Eye-dilating drops used during routine exams (tropicamide, atropine, cyclopentolate) are a well-known trigger, which is why eye care providers check your angle anatomy before dilating your pupils if they suspect narrowing. Sulfa-based drugs like topiramate (used for migraines and weight loss) can also cause a different form of angle closure by swelling tissues inside the eye rather than through pupillary block.

How It Is Diagnosed

Diagnosis starts with measuring intraocular pressure, which during an acute attack is usually well above 30 mmHg and can climb to 60 or 70. The affected eye will have a hazy cornea, a mid-dilated pupil that doesn’t react to light, and a visibly shallow front chamber. A procedure called gonioscopy, where the doctor places a mirrored lens on the eye, allows direct visualization of the drainage angle to confirm it is closed.

Some people have narrow angles that haven’t yet closed. These patients are classified as “angle-closure suspects.” One study found that about 6% of people with narrow angles went on to develop actual angle closure over roughly 2.7 years. A simple screening test during a slit-lamp exam can flag narrow angles, though gonioscopy remains the definitive check.

Emergency Treatment

The immediate goal is to bring eye pressure down before the optic nerve sustains irreversible damage. The American Academy of Ophthalmology notes that permanent vision loss can occur within a few hours, so treatment begins as soon as the diagnosis is made.

You’ll receive a combination of pressure-lowering eye drops and a systemic medication (typically taken by mouth or through an IV) that reduces fluid production inside the eye. Pilocarpine drops are given to constrict the pupil and physically pull the iris away from the drainage angle. If pressure remains dangerously high after these initial steps, additional agents that draw fluid out of the eye through osmotic effects may be used.

Laser Treatment and Long-Term Outlook

Once the acute pressure is controlled, the definitive treatment is a laser peripheral iridotomy. During this brief outpatient procedure, a laser creates a tiny hole in the outer edge of the iris. This opening gives fluid a bypass route, equalizing pressure between the front and back of the iris so it can no longer bow forward and block drainage.
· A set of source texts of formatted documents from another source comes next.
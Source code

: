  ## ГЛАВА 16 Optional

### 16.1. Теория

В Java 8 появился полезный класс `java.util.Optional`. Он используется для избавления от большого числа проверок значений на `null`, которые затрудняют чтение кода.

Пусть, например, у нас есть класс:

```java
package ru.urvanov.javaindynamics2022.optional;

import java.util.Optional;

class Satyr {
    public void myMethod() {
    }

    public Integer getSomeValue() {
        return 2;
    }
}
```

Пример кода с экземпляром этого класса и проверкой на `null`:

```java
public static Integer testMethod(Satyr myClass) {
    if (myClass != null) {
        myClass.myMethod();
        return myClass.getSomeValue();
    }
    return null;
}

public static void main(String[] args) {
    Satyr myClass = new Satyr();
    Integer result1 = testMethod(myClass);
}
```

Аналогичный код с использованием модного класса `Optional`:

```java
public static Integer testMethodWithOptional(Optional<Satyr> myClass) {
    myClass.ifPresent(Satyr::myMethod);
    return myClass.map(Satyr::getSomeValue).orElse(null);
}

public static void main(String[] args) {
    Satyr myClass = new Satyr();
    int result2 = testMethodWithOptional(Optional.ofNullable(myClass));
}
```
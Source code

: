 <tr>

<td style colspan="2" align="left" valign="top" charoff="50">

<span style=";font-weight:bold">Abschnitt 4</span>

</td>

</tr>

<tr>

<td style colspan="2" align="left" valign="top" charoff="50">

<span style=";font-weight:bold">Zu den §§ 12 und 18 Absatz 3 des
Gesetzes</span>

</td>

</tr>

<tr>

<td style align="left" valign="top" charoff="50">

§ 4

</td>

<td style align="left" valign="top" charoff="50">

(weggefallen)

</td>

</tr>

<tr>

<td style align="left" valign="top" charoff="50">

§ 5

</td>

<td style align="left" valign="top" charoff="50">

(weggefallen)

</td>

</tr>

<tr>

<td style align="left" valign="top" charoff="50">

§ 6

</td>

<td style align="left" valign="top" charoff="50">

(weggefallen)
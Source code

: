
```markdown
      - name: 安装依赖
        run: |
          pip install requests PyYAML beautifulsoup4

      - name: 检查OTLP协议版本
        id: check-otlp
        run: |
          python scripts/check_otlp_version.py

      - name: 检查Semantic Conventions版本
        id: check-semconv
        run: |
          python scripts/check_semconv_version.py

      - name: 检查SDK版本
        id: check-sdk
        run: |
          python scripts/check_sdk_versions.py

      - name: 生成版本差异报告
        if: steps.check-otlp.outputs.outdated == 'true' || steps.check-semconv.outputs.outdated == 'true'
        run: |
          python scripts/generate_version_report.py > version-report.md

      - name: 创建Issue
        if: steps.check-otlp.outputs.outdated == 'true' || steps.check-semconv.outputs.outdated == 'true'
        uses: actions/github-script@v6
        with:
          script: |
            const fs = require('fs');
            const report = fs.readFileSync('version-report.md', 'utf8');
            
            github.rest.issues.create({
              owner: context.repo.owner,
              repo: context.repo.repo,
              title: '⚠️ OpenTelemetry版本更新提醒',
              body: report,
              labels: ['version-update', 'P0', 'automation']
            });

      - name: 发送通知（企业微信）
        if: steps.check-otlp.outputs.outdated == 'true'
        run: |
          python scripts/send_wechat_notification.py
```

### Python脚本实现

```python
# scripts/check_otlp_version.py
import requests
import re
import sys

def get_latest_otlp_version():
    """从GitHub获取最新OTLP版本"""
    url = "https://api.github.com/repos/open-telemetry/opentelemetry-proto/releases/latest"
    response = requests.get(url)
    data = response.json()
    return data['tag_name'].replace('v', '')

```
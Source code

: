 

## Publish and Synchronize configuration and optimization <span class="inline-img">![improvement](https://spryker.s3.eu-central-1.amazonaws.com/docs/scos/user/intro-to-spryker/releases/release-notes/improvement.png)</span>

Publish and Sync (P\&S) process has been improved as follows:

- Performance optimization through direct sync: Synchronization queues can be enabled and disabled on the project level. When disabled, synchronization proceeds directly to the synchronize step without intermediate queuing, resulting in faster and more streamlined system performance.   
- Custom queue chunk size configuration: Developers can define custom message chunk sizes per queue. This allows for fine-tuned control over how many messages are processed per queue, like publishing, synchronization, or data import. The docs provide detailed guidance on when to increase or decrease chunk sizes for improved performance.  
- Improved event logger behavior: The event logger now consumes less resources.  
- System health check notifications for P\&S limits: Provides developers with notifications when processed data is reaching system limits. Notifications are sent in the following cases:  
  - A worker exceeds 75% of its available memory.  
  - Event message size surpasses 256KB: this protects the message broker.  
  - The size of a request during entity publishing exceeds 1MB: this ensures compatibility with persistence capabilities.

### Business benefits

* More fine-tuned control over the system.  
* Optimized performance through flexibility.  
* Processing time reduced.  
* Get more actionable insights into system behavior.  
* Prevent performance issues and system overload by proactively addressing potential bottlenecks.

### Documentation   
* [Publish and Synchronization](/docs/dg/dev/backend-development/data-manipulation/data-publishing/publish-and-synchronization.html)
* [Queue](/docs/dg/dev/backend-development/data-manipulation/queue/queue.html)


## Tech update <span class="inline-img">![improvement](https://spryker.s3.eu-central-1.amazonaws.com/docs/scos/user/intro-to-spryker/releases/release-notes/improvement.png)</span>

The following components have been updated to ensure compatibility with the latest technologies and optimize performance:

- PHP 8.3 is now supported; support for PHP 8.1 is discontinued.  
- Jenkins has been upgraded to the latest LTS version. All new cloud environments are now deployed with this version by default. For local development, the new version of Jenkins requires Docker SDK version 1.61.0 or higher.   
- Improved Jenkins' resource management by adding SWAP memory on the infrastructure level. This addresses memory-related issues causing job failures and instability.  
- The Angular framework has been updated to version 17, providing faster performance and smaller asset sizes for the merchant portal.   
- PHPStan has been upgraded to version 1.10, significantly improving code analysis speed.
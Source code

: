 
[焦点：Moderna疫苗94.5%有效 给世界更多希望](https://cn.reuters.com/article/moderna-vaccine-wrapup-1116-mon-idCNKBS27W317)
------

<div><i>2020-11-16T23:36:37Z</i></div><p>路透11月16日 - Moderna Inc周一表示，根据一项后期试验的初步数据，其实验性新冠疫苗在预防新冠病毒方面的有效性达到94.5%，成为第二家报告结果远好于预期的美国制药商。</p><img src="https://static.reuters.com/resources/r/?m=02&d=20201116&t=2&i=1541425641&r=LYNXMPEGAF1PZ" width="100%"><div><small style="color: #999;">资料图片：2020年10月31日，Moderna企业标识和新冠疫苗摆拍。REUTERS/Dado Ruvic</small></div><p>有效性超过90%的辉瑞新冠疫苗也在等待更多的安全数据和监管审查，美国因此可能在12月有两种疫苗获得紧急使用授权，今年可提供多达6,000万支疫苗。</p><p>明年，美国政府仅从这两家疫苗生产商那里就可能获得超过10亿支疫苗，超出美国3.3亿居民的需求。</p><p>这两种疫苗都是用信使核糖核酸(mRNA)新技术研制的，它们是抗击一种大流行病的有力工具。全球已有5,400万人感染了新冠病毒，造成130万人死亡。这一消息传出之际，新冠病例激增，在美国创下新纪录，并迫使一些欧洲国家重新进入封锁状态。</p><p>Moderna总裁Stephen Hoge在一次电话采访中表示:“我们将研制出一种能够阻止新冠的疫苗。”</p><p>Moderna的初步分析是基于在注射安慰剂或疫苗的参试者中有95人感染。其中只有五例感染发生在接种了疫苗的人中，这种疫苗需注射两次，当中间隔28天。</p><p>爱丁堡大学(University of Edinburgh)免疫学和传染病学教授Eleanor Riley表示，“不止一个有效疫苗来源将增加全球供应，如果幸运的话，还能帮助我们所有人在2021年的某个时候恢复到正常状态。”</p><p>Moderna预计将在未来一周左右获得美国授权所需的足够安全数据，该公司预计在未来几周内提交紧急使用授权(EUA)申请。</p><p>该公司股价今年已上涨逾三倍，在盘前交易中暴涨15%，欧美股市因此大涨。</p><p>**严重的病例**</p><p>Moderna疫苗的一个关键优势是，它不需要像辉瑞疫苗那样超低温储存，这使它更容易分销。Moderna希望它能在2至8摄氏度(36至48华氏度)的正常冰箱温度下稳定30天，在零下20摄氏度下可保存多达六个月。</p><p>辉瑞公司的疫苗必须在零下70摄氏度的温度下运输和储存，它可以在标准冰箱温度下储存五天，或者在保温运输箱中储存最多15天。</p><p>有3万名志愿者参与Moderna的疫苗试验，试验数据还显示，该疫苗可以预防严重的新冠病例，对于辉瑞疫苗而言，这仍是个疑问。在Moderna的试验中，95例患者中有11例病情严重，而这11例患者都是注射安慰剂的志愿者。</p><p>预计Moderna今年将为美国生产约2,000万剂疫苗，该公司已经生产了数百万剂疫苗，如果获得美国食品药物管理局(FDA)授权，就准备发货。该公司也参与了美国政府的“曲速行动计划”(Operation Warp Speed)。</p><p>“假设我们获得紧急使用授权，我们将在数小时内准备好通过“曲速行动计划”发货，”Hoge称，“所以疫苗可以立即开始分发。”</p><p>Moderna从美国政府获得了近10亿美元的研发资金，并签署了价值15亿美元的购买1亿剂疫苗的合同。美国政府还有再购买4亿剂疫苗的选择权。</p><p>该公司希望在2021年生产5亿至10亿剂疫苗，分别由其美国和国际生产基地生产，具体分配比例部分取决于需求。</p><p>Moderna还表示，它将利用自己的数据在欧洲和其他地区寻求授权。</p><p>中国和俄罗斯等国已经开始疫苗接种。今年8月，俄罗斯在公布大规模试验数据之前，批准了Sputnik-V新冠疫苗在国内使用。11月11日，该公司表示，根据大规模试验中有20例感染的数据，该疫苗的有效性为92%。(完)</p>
The procedure takes only a few minutes and is done with numbing drops.

Success rates for laser iridotomy range from about 60% to 76%, depending on how long the angle was closed and whether there is underlying damage to the drainage tissue. In one study, roughly 60% of eyes achieved normal pressure with iridotomy alone and needed no additional treatment. The remaining patients may require ongoing pressure-lowering drops or, in some cases, surgery to create a new drainage pathway.

Because the other eye often has the same narrow anatomy, most doctors will perform a preventive iridotomy on the unaffected eye to head off a future attack.

Preventing an Attack if You Have Narrow Angles

If you’ve been told you have narrow angles, a few practical steps lower your risk. Your eye care provider will decide whether a prophylactic laser iridotomy makes sense based on how narrow your angles are, your prescription, your family history, and whether you take any medications with pupil-dilating effects. For people considered high risk, prophylactic iridotomy is generally recommended rather than waiting and watching.

If you take anticholinergic medications, antihistamines, or antidepressants and you know you have narrow angles, make sure every prescribing provider is aware of your eye anatomy. People with diabetes or macular degeneration who need frequent dilated eye exams should also have their angle status documented clearly in their chart. Awareness of your own risk factors is the most reliable way to avoid an emergency that, caught early, is entirely treatable.